I was quite prepared not to like Julia McKenzie’s interpretation of Miss Jane Marple (or ‘Marple’ as ITV now calls her, for some reason) but I was pleased, and maybe a little surprised, that her debut in A Pocket Full of Rye proved to be a good performance in a well-made adaptation of an enjoyable story.
The screenplay was by Kevin Elyot, who is experienced in the art of Christie adaptation, and I thought it was impressive that he handled the final revelations in a wholly unmelodramatic way. I was a huge fan of the Joan Hickson series (and Hickson is the definitive Jane Marple) but the Hickson version of this story, in which Peter Davison played the villain, ended, as I recall, with a rather over-the-top climax.
In this version, the emphasis was on Miss Marple’s fondness for Gladys, the maid who was the unwitting tool of a ruthless killer, and her determination to see justice meted out to the man who destroyed her.

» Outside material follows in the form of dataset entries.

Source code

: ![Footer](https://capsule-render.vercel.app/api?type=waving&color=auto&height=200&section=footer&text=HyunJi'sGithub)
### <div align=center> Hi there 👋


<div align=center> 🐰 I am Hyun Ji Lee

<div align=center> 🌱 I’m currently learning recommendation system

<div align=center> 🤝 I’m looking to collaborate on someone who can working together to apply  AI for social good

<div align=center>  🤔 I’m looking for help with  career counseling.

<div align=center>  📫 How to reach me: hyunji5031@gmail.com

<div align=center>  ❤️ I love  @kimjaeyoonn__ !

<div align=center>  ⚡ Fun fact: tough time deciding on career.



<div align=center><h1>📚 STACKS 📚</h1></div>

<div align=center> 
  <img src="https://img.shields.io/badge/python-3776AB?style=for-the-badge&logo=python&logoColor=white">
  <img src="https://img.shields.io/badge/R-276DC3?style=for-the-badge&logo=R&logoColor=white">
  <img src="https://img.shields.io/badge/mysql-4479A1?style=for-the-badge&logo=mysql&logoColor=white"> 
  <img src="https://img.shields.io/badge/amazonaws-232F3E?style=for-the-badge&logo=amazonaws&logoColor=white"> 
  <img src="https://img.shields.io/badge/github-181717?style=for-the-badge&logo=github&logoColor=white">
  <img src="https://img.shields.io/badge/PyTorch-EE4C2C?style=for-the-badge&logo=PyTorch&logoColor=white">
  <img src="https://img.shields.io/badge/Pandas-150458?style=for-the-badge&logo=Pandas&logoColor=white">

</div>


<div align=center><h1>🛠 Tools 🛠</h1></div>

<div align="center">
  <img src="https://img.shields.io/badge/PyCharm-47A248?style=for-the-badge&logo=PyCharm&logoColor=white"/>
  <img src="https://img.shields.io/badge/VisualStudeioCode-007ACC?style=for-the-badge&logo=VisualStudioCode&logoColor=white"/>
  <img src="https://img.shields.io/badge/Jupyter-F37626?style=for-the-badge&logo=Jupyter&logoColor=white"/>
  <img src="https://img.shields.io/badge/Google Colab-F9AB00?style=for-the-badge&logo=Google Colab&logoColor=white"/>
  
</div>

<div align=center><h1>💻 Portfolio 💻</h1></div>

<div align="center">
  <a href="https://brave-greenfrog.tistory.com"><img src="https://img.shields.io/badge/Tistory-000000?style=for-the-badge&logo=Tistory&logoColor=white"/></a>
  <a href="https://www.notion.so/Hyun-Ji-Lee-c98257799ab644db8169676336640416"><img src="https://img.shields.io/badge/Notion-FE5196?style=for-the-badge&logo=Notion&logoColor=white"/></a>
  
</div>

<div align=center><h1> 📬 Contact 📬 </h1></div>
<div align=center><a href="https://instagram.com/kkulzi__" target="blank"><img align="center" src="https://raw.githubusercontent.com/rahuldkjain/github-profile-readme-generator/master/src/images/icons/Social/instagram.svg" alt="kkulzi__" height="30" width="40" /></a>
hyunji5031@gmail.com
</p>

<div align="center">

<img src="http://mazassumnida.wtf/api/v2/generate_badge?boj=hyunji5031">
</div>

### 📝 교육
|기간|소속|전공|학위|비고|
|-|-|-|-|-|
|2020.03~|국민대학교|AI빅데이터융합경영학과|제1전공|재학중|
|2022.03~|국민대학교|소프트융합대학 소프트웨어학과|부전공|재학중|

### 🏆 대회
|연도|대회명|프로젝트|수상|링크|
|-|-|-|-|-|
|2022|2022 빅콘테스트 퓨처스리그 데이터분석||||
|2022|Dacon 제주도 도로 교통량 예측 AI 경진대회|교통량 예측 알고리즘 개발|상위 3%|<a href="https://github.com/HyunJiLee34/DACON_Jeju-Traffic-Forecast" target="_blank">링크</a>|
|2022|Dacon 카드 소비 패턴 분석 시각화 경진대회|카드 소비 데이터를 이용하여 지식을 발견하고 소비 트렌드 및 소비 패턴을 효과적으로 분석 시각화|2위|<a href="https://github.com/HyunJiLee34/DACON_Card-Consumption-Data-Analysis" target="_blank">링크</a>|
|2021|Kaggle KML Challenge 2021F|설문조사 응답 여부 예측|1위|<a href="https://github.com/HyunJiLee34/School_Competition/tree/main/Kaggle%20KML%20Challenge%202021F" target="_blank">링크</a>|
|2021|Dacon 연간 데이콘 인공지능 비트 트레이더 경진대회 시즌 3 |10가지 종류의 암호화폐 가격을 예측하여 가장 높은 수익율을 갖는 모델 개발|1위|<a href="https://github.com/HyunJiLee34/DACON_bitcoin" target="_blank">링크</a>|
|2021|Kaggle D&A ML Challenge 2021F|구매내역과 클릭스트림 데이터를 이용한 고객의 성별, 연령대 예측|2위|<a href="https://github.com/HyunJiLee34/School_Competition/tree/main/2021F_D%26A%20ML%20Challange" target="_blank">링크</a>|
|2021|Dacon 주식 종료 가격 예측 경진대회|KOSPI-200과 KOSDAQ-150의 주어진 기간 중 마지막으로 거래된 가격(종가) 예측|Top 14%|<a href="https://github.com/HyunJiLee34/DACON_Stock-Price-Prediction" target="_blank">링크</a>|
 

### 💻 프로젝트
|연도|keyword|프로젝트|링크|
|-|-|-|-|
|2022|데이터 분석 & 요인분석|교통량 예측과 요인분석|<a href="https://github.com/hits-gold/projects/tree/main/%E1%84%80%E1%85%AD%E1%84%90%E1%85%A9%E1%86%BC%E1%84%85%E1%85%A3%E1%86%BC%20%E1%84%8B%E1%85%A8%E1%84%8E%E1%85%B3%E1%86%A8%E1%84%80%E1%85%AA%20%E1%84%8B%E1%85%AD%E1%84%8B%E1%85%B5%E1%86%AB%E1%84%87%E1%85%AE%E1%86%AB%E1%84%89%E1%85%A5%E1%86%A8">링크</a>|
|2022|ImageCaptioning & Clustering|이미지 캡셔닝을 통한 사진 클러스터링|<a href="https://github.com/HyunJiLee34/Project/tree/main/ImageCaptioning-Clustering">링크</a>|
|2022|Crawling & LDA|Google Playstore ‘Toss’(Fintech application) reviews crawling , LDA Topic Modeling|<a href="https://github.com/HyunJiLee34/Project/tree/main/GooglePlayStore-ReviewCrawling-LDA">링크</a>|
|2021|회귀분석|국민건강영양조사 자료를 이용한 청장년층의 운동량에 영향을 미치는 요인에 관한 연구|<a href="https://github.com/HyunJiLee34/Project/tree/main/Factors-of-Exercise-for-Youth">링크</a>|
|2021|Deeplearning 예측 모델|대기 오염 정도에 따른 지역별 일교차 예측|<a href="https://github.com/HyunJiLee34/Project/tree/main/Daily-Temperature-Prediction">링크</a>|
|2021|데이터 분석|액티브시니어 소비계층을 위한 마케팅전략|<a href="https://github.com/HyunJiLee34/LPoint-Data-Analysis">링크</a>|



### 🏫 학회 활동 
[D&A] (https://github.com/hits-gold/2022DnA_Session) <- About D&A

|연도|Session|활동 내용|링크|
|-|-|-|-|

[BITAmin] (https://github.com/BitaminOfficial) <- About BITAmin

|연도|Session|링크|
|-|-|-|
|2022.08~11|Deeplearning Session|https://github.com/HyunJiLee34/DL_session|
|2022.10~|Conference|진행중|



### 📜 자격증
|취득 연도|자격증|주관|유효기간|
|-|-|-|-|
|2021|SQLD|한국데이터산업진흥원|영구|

This reflects, properly, Christie’s attitude to crime and punishment, and her concept of Jane Marple as a wise woman and a righter of wrongs. The whodunit mystery here is quite cleverly constructed, but there is a bit more to this particular story than the puzzle.
The production was a little slow at times – 90 minutes would have been better than two hours, I think. But the acting was good, and generally avoided the tongue-in-cheek, or the hamminess that ruined some of the episodes starring Geraldine McEwan as the spinster sleuth. Helen Baxendale was good as usual, and it was nice (although sad) to see the late Wendy Richard and the late Ken Campbell playing Mr and Mrs Crump.
Final verdict – on this evidence, McKenzie may turn out to be a distinct improvement on McEwan. I’ll be watching her again.